Opinião

Limitação do acesso a dados armazenados nos celulares de investigados

Autor

  • Christian Corsetti

    é advogado criminalista no Brasil e em Portugal mestrando em Direito e Ciências Jurídico-Criminais pela Faculdade de Direito da Universidade de Lisboa (FDUL) onde também concluiu a pós-graduação em Law Enforcement Compliance e Responsabilidade Empresarial.

3 de agosto de 2021, 6h01

O direito à intimidade e à vida privada do indivíduo, consagrado expressamente na Constituição Federal de 1988 no inciso X do seu artigo 5º, sofreu diversas mitigações ao longo dos últimos anos, principalmente nos julgamentos realizados pelos tribunais superiores.

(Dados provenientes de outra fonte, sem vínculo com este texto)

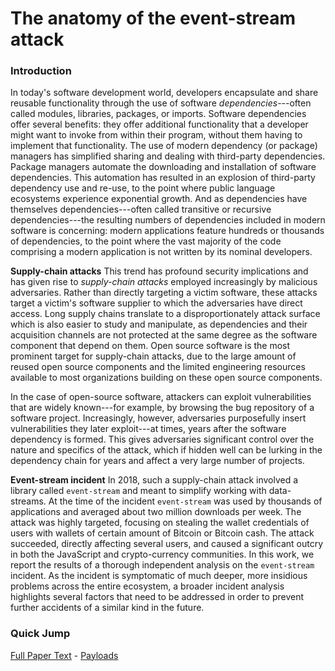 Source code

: # The anatomy of the event-stream attack

<!-- ### Introduction

In late 2018, a supply chain attack targeting the Bitcoin Wallet app [Copay]() took place. The [npm]() package served as the host of the malicious code through its dependency [flatmap-stream](), another npm package. The malicious code reached the Copay application and affected several versions on end user's devices. The main attacking technique that was utilized was code injection. Over the next few sections we will be examining the malicious code that was used to carry out the attack.

### The social engineering aspect of the attack

The attack commenced firstly as a social engineering effort, as both event-stream and flatmap-stream were both non malicious npm packages on which (especially event-stream) [a large amount]() of packages depended on. A malicious user, @right9ctrl contacted the original author and maintainer of event-stream offering to make contributions to the package. The latter, after a few innocuous contributory commits by the user, gave them ownership of the package along with npm publishing rights. Soon after, the flatmap-stream dependency was introduced to event-stream. The malicious code appeared in a consequent version of flatmap-stream and moved downstream through event-stream (which now depends on flatmap-stream) to Copay. -->

### Introduction

In today's software development world, developers encapsulate and share
reusable functionality through the use of software
*dependencies*---often called modules, libraries, packages, or imports.
Software dependencies offer several benefits: they offer additional
functionality that a developer might want to invoke from within their
program, without them having to implement that functionality. The use of
modern dependency (or package) managers has simplified sharing and
dealing with third-party dependencies. Package managers automate the
downloading and installation of software dependencies. This automation
has resulted in an explosion of third-party dependency use and re-use,
to the point where public language ecosystems experience exponential
growth. And as dependencies have themselves dependencies---often called
transitive or recursive dependencies---the resulting numbers of
dependencies included in modern software is concerning: modern
applications feature hundreds or thousands of dependencies, to the point
where the vast majority of the code comprising a modern application is
not written by its nominal
developers.

**Supply-chain attacks** This trend has profound security implications
and has given rise to *supply-chain attacks* employed increasingly by
malicious adversaries. Rather than directly targeting a victim software,
these attacks target a victim's software supplier to which the
adversaries have direct access. Long supply chains translate to a
disproportionately attack surface which is also easier to study and
manipulate, as dependencies and their acquisition channels are not
protected at the same degree as the software component that depend on
them. Open source software is the most prominent target for supply-chain
attacks, due to the large amount of reused open source components and
the limited engineering resources available to most organizations
building on these open source components.

In the case of open-source software, attackers can exploit
vulnerabilities that are widely known---for example, by browsing the bug
repository of a software project. Increasingly, however, adversaries
purposefully insert vulnerabilities they later exploit---at times, years
after the software dependency is formed. This gives adversaries
significant control over the nature and specifics of the attack, which
if hidden well can be lurking in the dependency chain for years and
affect a very large number of projects.

**Event-stream incident** In 2018, such a supply-chain attack involved a
library called `event-stream` and meant to simplify working with
data-streams. At the time of the incident `event-stream` was used
by thousands of applications and averaged about two million downloads
per week. The attack was highly targeted, focusing on stealing the
wallet credentials of users with wallets of certain amount of Bitcoin or
Bitcoin cash. The attack succeeded, directly affecting several users,
and caused a significant outcry in both the JavaScript and
crypto-currency communities. In this work, we report the
results of a thorough independent analysis on the `event-stream`
incident. As the incident is symptomatic of much deeper, more insidious
problems across the entire ecosystem, a broader incident analysis
highlights several factors that need to be addressed in order to prevent
further accidents of a similar kind in the future.

### Quick Jump

[Full Paper Text](https://es-incident.github.io/paper) - [Payloads](https://es-incident.github.io/payloads)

Muito embora não exista direito absoluto, pois até mesmo o direito à vida é relativizado diante do que estabelece o artigo 5º, inciso XLVII, alínea "a" da própria Carta da República, a relativização das normas fundamentais vem sendo manipulada incansável e equivocadamente, em especial para viabilizar a proteção do braço punitivo estatal, preservando-se, com isso, as provas angariadas nas investigações preliminares, que, em algumas situações, são adquiridas através de meios ilícitos.

Essa colisão entre o direito à intimidade e à vida privada e o direito de acesso aos dados armazenados nos aparelhos celulares, pela Polícia Judiciária no momento da prisão, despido, portanto, da cláusula de reserva de jurisdição, é o ponto fulcral da questão que se coloca em debate.

Não estamos discutindo aqui, portanto, acerca do acesso às comunicações, às conversas, aos documentos, aos e-mails, às fotos, aos vídeos ou às mensagens armazenadas nos aparelhos celulares, pois estes ainda estão protegidos pela norma e só podem ser alcançados quando houver prévia autorização judicial. O tema que estamos trazendo à baila, em verdade, diz respeito à possibilidade de acesso aos dados armazenados nos referidos dispositivos móveis, como a agenda telefônica, o registro das chamadas, os nomes das pessoas com quem o preso teve contato nos últimos dias, entre outros, sem respeitar a cláusula de reserva de jurisdição.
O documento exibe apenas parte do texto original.